Doch die US-Schuldenkrise könnte leicht auf Mittel- und Südamerika sowie in den pazifischen Raum ausstrahlen. Die Regierung in Washington hat durchaus großes Interesse, dass die beträchtlichen Mittel des Internationalen Währungsfonds auch für solche Länder im Ernstfall zur Verfügung stehen.

Europas Uneinigkeit als Trumpf für die USA

Außerhalb der Grenzen könnten die USA ihr neoliberales Wirtschafts-Modell erneut implementieren. Der Währungsfonds knüpft an die günstigen Hilfskredite Sanierungsprogramme. Ein Bestandteil sind umfangreiche Privatisierungen und günstige Unternehmenssteuern. Für US-Investmentbanken sind solche Privatisierungsprogramme ein warmer Regen, sie verdienen daran an Gebühren, die zirka drei bis fünf Prozent der Privatisierungserlöse ausmachen. Und jene Investmentfonds, die als Kapitaleigner einsteigen, können sich bei späteren Börsegängen hohe Gewinne ausrechnen. Gewinne, die sie am US-Markt auf absehbare Zeit nicht machen, die US-Wirtschaft rappelt sich nur mühsam wieder hoch.

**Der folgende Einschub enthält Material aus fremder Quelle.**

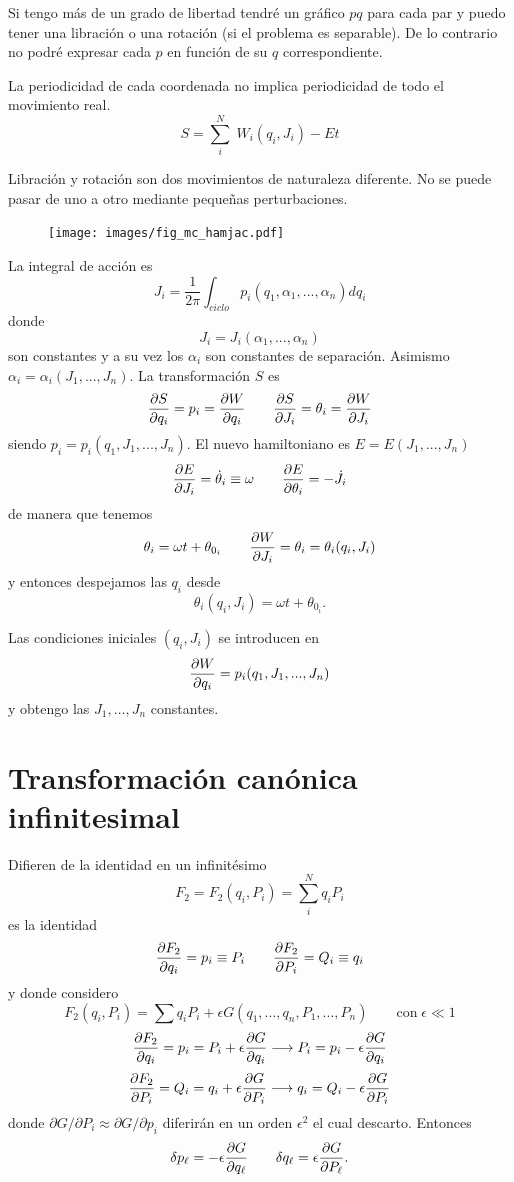 \documentclass[10pt,oneside]{CBFT_book}
\begin{document}
Si tengo más de un grado de libertad tendré un gráfico $pq$ para cada par y puedo tener una
libración o una rotación (si el problema es separable). De lo contrario no podré expresar
cada $p$ en función de su $q$ correspondiente.

La periodicidad de cada coordenada no implica periodicidad de todo el movimiento real.
\[
	S = \sum_i^N \; W_i(q_i,J_i) - Et
\]

Libración y rotación son dos movimientos de naturaleza diferente. No se puede pasar de
uno a otro mediante pequeñas perturbaciones.

\begin{figure}
	\begin{center}
	\texttt{[image: images/fig\_mc\_hamjac.pdf]}	 
	\end{center}
	\caption{}
\end{figure} 

La integral de acción es
\[
	J_i = \frac{1}{2\pi}\int_{ciclo} p_i(q_1,\alpha_1,...,\alpha_n) dq_i
\]
donde 
\[
	J_i = J_i(\alpha_1,...,\alpha_n)
\]
son constantes y a su vez los $\alpha_i$ son constantes de separación.
Asimismo $\alpha_i=\alpha_i(J_1,...,J_n)$. 
La transformación $S$ es 
\[
	\frac{\partial^{\hspace{-0.05em}} {S}}{\partial {q_i}^{\hspace{-0.05em}}} = p_i = \frac{\partial^{\hspace{-0.05em}} {W}}{\partial {q_i}^{\hspace{-0.05em}}} \qquad \frac{\partial^{\hspace{-0.05em}} {S}}{\partial {J_i}^{\hspace{-0.05em}}} = \theta_i = \frac{\partial^{\hspace{-0.05em}} {W}}{\partial {J_i}^{\hspace{-0.05em}}}
\]
siendo $p_i = p_i(q_1,J_1,...,J_n)$.
El nuevo hamiltoniano es $E=E(J_1,...,J_n)$
\[
	\frac{\partial^{\hspace{-0.05em}} {E}}{\partial {J_i}^{\hspace{-0.05em}}} = \dot{\theta}_i \equiv \omega \qquad \frac{\partial^{\hspace{-0.05em}} {E}}{\partial {\theta_i}^{\hspace{-0.05em}}} = -\dot{J}_i
\]
de manera que tenemos
\[
	\theta_i = \omega t + \theta_{0_i} \qquad  \frac{\partial^{\hspace{-0.05em}} {W}}{\partial {J_i}^{\hspace{-0.05em}}} = \theta_i = \theta_i(q_i, J_i)
\]
y entonces despejamos las $q_i$ desde
\[
	\theta_i(q_i, J_i) = \omega t + \theta_{0_i}.
\]

Las condiciones iniciales $(q_i, J_i)$ se introducen en
\[
	\frac{\partial^{\hspace{-0.05em}} {W}}{\partial {q_i}^{\hspace{-0.05em}}} = p_i(q_1,J_1,...,J_n)
\]
y obtengo las $J_1, ..., J_n$ constantes.

\section{Transformación canónica infinitesimal}

Difieren de la identidad en un infinitésimo
\[
	F_2 = 	F_2(q_i,P_i) = \sum_i^N q_iP_i
\]
es la identidad
\[
	\frac{\partial^{\hspace{-0.05em}} {F_2}}{\partial {q_i}^{\hspace{-0.05em}}} =  p_i \equiv P_i \qquad \frac{\partial^{\hspace{-0.05em}} {F_2}}{\partial {P_i}^{\hspace{-0.05em}}} =  Q_i \equiv q_i
\]
y donde considero
\[
	F_2(q_i,P_i) = \sum q_i P_i + \epsilon G(q_1,...,q_n,P_1,...,P_n) \qquad \textrm{con} \; \epsilon \ll 1
\]
\[
	\frac{\partial^{\hspace{-0.05em}} {F_2}}{\partial {q_i}^{\hspace{-0.05em}}} = p_i = P_i + \epsilon\frac{\partial^{\hspace{-0.05em}} {G}}{\partial {q_i}^{\hspace{-0.05em}}} \longrightarrow P_i = p_i - \epsilon\frac{\partial^{\hspace{-0.05em}} {G}}{\partial {q_i}^{\hspace{-0.05em}}} 
\]
\[
	\frac{\partial^{\hspace{-0.05em}} {F_2}}{\partial {P_i}^{\hspace{-0.05em}}} = Q_i = q_i + \epsilon\frac{\partial^{\hspace{-0.05em}} {G}}{\partial {P_i}^{\hspace{-0.05em}}} \longrightarrow q_i = Q_i - \epsilon\frac{\partial^{\hspace{-0.05em}} {G}}{\partial {P_i}^{\hspace{-0.05em}}} 	
\]
donde $\partial G/\partial P_i \approx \partial G/\partial p_i$ diferirán en un orden $\epsilon^2$ el cual
descarto. Entonces
\[
	\delta p_\ell = -\epsilon \frac{\partial^{\hspace{-0.05em}} {G}}{\partial {q_\ell}^{\hspace{-0.05em}}} \qquad \delta q_\ell = \epsilon \frac{\partial^{\hspace{-0.05em}} {G}}{\partial {P_\ell}^{\hspace{-0.05em}}}.
\]
\end{document}
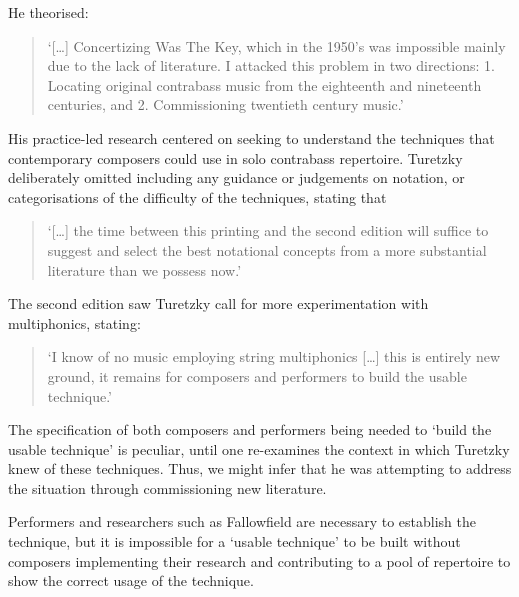 He theorised: 
\begin{quote}
 ‘[…] Concertizing Was The Key, which in the 1950’s was impossible mainly due to the lack of literature. I attacked this problem in two directions: 1. Locating original contrabass music from the eighteenth and nineteenth centuries, and 2. Commissioning twentieth century music.’\autocite[vii]{turetzkyContemporaryContrabass1974}
\end{quote}
His practice-led research centered on seeking to understand the techniques that contemporary composers could use in solo contrabass repertoire. 
Turetzky deliberately omitted including any guidance or judgements on notation, or categorisations of the difficulty of the techniques, stating that \begin{quote}
 ‘[…] the time between this printing and the second edition will suffice to suggest and select the best notational concepts from a more substantial literature than we possess now.’\autocite[ix]{turetzkyContemporaryContrabass1974} 
\end{quote} The second edition saw Turetzky call for more experimentation with multiphonics, stating:
\begin{quote}
 ‘I know of no music employing string multiphonics […] this is entirely new ground, it remains for composers and performers to build the usable technique.’\autocite[138]{turetzkyContemporaryContrabass1992}
\end{quote}
The specification of both composers and performers being needed to ‘build the usable technique’ is peculiar, until one re-examines the context in which Turetzky knew of these techniques. 
Thus, we might infer that he was attempting to address the situation through commissioning new literature.

Performers and researchers such as Fallowfield are necessary to establish the technique, but it is impossible for a ‘usable technique’ to be built without composers implementing their research and contributing to a pool of repertoire to show the correct usage of the technique.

Die in Europa angedachten Restriktionen für derivative Finanzprodukte, beispielsweise im Rohstoffsektor, würden den großen US-Handelshäusern erhebliche Geschäftsrückgänge bescheren. "Je uneiniger Europa ist, desto besser für die USA", fasst es ein EZB-Banker, der namentlich nicht genannt werden wollte, zusammen. Denn die kumulierten Staatsschulden in der EU unterscheidet sich von jener der USA kaum. 7,9 Billionen Euro macht sie in der Eurozone aus (die allerdings auch eine geringere Wirtschaftsleistung aufweist als die USA). In allen 27 EU-Ländern liegen die Schulden bei 9,8 Billionen Euro.

Ruf von Strauss-Kahn jedenfalls ruiniert

Dieser Machtkampf um die wirtschaftspolitische Vorherrschaft in der Welt bietet wohl auch den Nährboden für die Verschwörungstheorien, die sich rund um die Verhaftung von Strauss-Kahn ranken. Im "Handelsblatt" wundert sich ein Kommentator, warum über die französische Internet-Plattform "Atlantico.fr" täglich Details der "versuchten Vergewaltigung" (so der Vorwurf gegen Strauss-Kahn) verbreitet werden: "Atlantico" wird vom früheren Wahlkampf-Manager von Sarkozy betrieben. Eine der Theorien lautet, dass rechte französische und amerikanische Politiker dem als "Womanizer" bekannten Strauss-Kahn eine Falle stellten. Dass das Foto eines vollkommen heruntergekommenen Strauss-Kahn, das aus dem Gefängnis "Rikers Island" seinen Weg in die Medien gefunden hat, passt da ins Bild. Die Empörung in Europa ist groß - Strauss-Kahn konnte damit all seine Ambitionen endgültig begraben.